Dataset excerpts
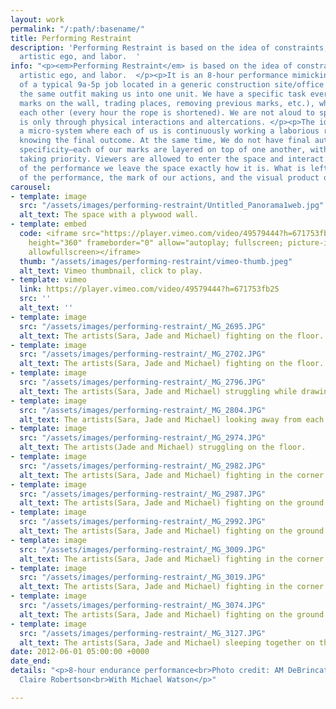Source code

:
 ```yaml
---
layout: work
permalink: "/:path/:basename/"
title: Performing Restraint
description: 'Performing Restraint is based on the idea of constraints, ownership,
  artistic ego, and labor.  '
info: "<p><em>Performing Restraint</em> is based on the idea of constraints, ownership,
  artistic ego, and labor.  </p><p>It is an 8-hour performance mimicking the structure
  of a typical 9a-5p job located in a generic construction site/office space. We wear
  the same outfit making us into one unit. We have a specific task every hour (creating
  marks on the wall, trading places, removing previous marks, etc.), while tied to
  each other (every hour the rope is shortened). We are not aloud to speak. Communication
  is only through physical interactions and altercations. </p><p>The idea is to create
  a micro-system where each of us is continuously working a laborious routine, without
  knowing the final outcome. At the same time, We do not have final authorship or
  specificity—each of our marks are layered on top of one another, with no one’s hand
  taking priority. Viewers are allowed to enter the space and interact. At the end
  of the performance we leave the space exactly how it is. What is left is the residue
  of the performance, the mark of our actions, and the visual product of our labor.</p>"
carousel:
- template: image
  src: "/assets/images/performing-restraint/Untitled_Panorama1web.jpg"
  alt_text: The space with a plywood wall.
- template: embed
  code: <iframe src="https://player.vimeo.com/video/49579444?h=671753fb25" width="640"
    height="360" frameborder="0" allow="autoplay; fullscreen; picture-in-picture"
    allowfullscreen></iframe>
  thumb: "/assets/images/performing-restraint/vimeo-thumb.jpeg"
  alt_text: Vimeo thumbnail, click to play.
- template: vimeo
  link: https://player.vimeo.com/video/49579444?h=671753fb25
  src: ''
  alt_text: ''
- template: image
  src: "/assets/images/performing-restraint/_MG_2695.JPG"
  alt_text: The artists(Sara, Jade and Michael) fighting on the floor.
- template: image
  src: "/assets/images/performing-restraint/_MG_2702.JPG"
  alt_text: The artists(Sara, Jade and Michael) fighting on the floor.
- template: image
  src: "/assets/images/performing-restraint/_MG_2796.JPG"
  alt_text: The artists(Sara, Jade and Michael) struggling while drawing on the wall.
- template: image
  src: "/assets/images/performing-restraint/_MG_2804.JPG"
  alt_text: The artists(Sara, Jade and Michael) looking away from each other.
- template: image
  src: "/assets/images/performing-restraint/_MG_2974.JPG"
  alt_text: The artists(Jade and Michael) struggling on the floor.
- template: image
  src: "/assets/images/performing-restraint/_MG_2982.JPG"
  alt_text: The artists(Sara, Jade and Michael) fighting in the corner.
- template: image
  src: "/assets/images/performing-restraint/_MG_2987.JPG"
  alt_text: The artists(Sara, Jade and Michael) fighting on the ground.
- template: image
  src: "/assets/images/performing-restraint/_MG_2992.JPG"
  alt_text: The artists(Sara, Jade and Michael) fighting on the ground.
- template: image
  src: "/assets/images/performing-restraint/_MG_3009.JPG"
  alt_text: The artists(Sara, Jade and Michael) fighting in the corner.
- template: image
  src: "/assets/images/performing-restraint/_MG_3019.JPG"
  alt_text: The artists(Sara, Jade and Michael) fighting in the corner.
- template: image
  src: "/assets/images/performing-restraint/_MG_3074.JPG"
  alt_text: The artists(Sara, Jade and Michael) fighting on the ground.
- template: image
  src: "/assets/images/performing-restraint/_MG_3127.JPG"
  alt_text: The artists(Sara, Jade and Michael) sleeping together on the ground.
date: 2012-06-01 05:00:00 +0000
date_end: 
details: "<p>8-hour endurance performance<br>Photo credit: AM DeBrincat<br>Video credit:
  Claire Robertson<br>With Michael Watson</p>"

---
```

= Exercise =
Search the lines above for the string "struggling", then show every one that has it.

= Task response =
  alt_text: The artists(Sara, Jade and Michael) struggling while drawing on the wall.
  alt_text: The artists(Jade and Michael) struggling on the floor.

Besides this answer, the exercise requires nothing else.